A diagonal volatility basis set to assess the condensation of organic vapors onto particles.

We present a "diagonal" Volatility Basis Set (dVBS) comparing gas-phase concentrations of oxygenated organic molecules (OOM) to their condensed-phase mass fractions. This permits closure of vapor concentrations with particle composition constrained by particle growth rates, allowing the contributions of quasi non-volatile condensation, equilibrium partitioning, and reactive uptake to be separated. The dVBS accommodates both equilibrium and dynamical (growth) conditions.
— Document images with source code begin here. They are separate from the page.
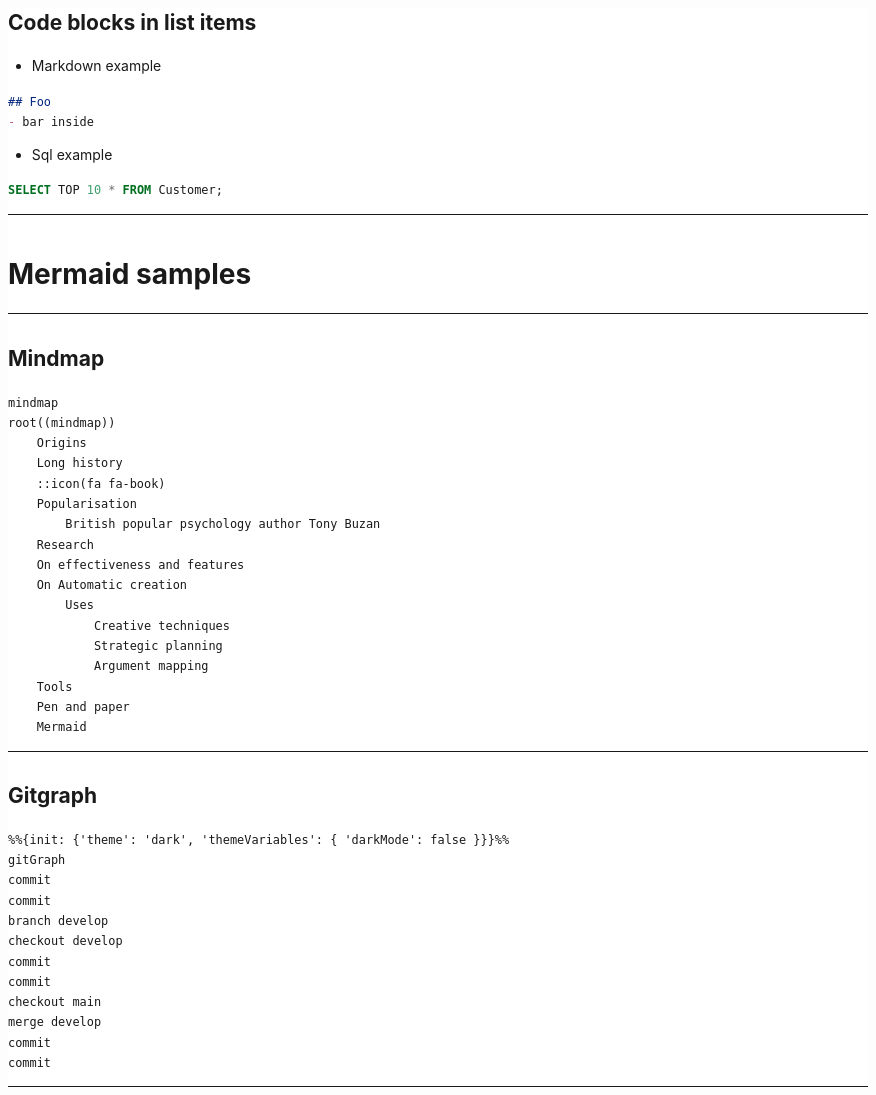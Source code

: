 ## Code blocks in list items

- Markdown example

```md
## Foo
- bar inside
```

- Sql example

```sql
SELECT TOP 10 * FROM Customer;
```



***

# Mermaid samples

---

## Mindmap

```mermaid
mindmap
root((mindmap))
    Origins
    Long history
    ::icon(fa fa-book)
    Popularisation
        British popular psychology author Tony Buzan
    Research
    On effectiveness and features
    On Automatic creation
        Uses
            Creative techniques
            Strategic planning
            Argument mapping
    Tools
    Pen and paper
    Mermaid
```

---

## Gitgraph

```mermaid
%%{init: {'theme': 'dark', 'themeVariables': { 'darkMode': false }}}%%
gitGraph
commit
commit
branch develop
checkout develop
commit
commit
checkout main
merge develop
commit
commit
```

---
Growth implies an association between gas and particle concentrations governed by a "condensation line" that is set by the particle growth rate, which fixes the total (excess) concentration of condensible vapors. The condensation line defines an infeasible region of high particle mass fraction and low gas concentration; under steady-state growth conditions, compounds cannot appear in this infeasible region without being formed by condensed-phase chemistry. We test the dVBS with observations from the CLOUD experiment at CERN using data from a FIGAERO I Chemical Ionization Mass Spectrometer measuring vapors directly and particle composition temperature programmed desorption from a filter. A dVBS analysis finds that data from an α-pinene + O run at 243 K are consistent with volatility driven condensation forming the large majority of particle mass, with no compounds clearly within the infeasible region.